WORK INSTRUCTION
Lines containing the word "Canadians" are to be copied from the data below.

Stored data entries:
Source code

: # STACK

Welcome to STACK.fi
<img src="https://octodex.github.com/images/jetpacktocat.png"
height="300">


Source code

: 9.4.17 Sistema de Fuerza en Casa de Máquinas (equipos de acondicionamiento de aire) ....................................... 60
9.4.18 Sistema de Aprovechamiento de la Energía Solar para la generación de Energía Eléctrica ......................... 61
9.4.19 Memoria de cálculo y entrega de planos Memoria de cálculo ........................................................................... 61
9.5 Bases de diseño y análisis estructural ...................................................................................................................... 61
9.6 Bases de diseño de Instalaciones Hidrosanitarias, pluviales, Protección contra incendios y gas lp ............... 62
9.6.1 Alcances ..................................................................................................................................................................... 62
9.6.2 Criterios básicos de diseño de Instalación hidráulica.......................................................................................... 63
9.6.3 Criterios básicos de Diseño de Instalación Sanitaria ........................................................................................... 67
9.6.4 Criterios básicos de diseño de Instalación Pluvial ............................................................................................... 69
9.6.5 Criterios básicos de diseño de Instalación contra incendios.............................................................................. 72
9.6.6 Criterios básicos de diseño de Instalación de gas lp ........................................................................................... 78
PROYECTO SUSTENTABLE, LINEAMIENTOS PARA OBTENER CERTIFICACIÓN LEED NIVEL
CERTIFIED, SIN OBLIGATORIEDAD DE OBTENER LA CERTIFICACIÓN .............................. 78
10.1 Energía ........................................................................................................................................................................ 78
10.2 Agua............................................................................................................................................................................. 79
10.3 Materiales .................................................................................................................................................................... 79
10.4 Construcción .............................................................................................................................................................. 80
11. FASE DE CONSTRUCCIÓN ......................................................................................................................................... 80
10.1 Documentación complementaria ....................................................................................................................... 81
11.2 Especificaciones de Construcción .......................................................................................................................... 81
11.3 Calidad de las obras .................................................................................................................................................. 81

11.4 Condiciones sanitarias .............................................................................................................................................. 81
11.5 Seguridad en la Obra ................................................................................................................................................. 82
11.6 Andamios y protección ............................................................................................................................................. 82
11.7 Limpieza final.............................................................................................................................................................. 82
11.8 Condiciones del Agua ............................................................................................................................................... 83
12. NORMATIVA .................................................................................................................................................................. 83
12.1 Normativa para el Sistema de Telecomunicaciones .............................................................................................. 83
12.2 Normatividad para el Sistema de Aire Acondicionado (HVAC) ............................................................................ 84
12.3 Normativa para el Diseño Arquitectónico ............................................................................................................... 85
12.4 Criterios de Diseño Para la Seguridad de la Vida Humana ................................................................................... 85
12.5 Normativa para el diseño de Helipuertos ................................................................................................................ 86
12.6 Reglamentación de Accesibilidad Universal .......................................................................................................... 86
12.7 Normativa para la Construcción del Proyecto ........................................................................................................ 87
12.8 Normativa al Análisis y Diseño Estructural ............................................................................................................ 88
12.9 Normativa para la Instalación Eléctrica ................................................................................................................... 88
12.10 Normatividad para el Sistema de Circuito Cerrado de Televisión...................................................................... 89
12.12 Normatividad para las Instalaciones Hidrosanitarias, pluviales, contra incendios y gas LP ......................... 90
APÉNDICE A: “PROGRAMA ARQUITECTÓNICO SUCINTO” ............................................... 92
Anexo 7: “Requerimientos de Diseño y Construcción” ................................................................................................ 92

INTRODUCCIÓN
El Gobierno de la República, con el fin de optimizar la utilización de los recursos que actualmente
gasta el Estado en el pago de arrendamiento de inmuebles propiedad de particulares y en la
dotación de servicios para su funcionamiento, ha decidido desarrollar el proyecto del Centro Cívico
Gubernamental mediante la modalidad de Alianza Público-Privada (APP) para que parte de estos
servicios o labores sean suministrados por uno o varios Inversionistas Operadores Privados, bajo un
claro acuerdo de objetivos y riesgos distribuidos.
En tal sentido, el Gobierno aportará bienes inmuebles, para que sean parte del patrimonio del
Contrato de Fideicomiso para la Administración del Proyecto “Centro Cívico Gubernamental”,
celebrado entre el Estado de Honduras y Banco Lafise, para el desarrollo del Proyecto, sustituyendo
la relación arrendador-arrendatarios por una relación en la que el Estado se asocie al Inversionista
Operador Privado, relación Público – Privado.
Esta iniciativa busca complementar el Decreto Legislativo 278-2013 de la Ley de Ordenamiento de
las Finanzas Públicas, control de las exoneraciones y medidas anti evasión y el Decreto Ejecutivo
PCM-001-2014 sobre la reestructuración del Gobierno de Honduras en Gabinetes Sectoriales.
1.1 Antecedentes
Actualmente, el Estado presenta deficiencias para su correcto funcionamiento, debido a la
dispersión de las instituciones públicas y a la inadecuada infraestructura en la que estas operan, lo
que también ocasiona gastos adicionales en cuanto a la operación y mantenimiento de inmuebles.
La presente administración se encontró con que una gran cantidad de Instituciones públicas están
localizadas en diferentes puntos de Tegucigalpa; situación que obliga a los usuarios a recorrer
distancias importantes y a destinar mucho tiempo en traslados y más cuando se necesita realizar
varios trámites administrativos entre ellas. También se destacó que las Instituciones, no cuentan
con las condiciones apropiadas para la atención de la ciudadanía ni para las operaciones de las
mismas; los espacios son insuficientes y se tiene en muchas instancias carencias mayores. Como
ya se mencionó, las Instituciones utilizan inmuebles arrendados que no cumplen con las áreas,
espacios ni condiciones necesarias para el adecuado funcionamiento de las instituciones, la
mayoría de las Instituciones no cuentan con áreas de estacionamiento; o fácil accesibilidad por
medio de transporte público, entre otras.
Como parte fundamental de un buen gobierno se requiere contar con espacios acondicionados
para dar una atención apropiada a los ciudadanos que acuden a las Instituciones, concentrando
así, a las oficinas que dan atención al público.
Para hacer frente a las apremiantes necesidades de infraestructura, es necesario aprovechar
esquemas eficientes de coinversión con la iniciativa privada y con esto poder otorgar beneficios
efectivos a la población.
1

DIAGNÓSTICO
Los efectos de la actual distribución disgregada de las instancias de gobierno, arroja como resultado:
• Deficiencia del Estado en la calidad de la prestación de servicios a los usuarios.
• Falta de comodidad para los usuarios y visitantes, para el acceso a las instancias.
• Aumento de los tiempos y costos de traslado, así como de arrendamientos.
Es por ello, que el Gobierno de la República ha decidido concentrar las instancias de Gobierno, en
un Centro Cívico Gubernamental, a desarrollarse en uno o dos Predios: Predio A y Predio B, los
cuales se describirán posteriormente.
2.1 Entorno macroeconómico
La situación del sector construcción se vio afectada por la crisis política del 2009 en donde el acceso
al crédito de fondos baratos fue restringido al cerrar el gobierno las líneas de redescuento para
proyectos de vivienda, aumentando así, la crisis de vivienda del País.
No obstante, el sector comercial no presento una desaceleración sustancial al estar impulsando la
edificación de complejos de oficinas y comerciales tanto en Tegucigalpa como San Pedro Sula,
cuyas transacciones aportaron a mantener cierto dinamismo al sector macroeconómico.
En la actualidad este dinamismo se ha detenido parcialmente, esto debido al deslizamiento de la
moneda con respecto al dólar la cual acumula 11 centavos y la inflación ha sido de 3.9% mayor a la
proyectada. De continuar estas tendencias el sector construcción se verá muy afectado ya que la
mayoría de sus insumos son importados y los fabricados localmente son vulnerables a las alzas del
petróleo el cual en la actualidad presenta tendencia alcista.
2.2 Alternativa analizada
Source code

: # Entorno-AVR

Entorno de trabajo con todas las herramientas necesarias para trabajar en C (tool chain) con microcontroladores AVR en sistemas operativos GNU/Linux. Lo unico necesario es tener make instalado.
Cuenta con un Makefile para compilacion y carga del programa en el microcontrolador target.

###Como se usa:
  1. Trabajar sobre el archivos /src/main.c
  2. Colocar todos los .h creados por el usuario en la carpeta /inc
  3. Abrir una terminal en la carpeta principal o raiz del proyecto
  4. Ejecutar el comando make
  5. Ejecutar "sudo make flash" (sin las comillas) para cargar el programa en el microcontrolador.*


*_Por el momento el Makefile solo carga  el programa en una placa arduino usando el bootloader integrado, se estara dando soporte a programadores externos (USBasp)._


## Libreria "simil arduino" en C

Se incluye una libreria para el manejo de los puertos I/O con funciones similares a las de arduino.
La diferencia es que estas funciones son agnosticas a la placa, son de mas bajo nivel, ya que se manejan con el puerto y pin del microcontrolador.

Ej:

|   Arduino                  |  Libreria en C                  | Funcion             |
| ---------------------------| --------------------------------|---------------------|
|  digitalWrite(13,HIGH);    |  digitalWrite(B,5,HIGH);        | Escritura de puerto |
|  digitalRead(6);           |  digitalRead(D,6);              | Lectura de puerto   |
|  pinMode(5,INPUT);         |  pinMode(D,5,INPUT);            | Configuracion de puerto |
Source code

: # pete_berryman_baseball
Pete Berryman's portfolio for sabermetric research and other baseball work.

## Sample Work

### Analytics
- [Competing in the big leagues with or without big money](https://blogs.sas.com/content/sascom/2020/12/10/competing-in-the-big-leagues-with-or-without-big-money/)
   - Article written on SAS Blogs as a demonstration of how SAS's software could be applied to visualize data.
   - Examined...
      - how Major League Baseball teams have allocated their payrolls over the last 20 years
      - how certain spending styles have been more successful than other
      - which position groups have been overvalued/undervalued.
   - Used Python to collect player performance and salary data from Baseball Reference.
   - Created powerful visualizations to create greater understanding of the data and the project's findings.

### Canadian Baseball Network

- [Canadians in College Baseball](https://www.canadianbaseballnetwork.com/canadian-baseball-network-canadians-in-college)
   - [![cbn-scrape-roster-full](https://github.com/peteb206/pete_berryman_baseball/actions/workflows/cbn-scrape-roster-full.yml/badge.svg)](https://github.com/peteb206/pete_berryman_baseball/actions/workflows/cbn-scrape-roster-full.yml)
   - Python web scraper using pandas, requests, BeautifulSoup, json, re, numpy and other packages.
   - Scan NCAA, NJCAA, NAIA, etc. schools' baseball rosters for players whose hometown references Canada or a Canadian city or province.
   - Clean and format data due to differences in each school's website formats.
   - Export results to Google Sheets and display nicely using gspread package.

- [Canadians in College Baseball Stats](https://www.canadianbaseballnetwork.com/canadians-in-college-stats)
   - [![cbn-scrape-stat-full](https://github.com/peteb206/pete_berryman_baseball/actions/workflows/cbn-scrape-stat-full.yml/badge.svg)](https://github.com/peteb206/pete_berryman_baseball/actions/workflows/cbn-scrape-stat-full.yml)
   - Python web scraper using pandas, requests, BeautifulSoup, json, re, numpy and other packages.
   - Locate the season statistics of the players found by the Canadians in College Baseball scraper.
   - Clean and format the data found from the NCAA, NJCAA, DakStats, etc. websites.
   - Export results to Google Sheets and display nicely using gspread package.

TASK OUTPUT
- [Canadians in College Baseball](https://www.canadianbaseballnetwork.com/canadian-baseball-network-canadians-in-college)
- [Canadians in College Baseball Stats](https://www.canadianbaseballnetwork.com/canadians-in-college-stats)
   - Locate the season statistics of the players found by the Canadians in College Baseball scraper.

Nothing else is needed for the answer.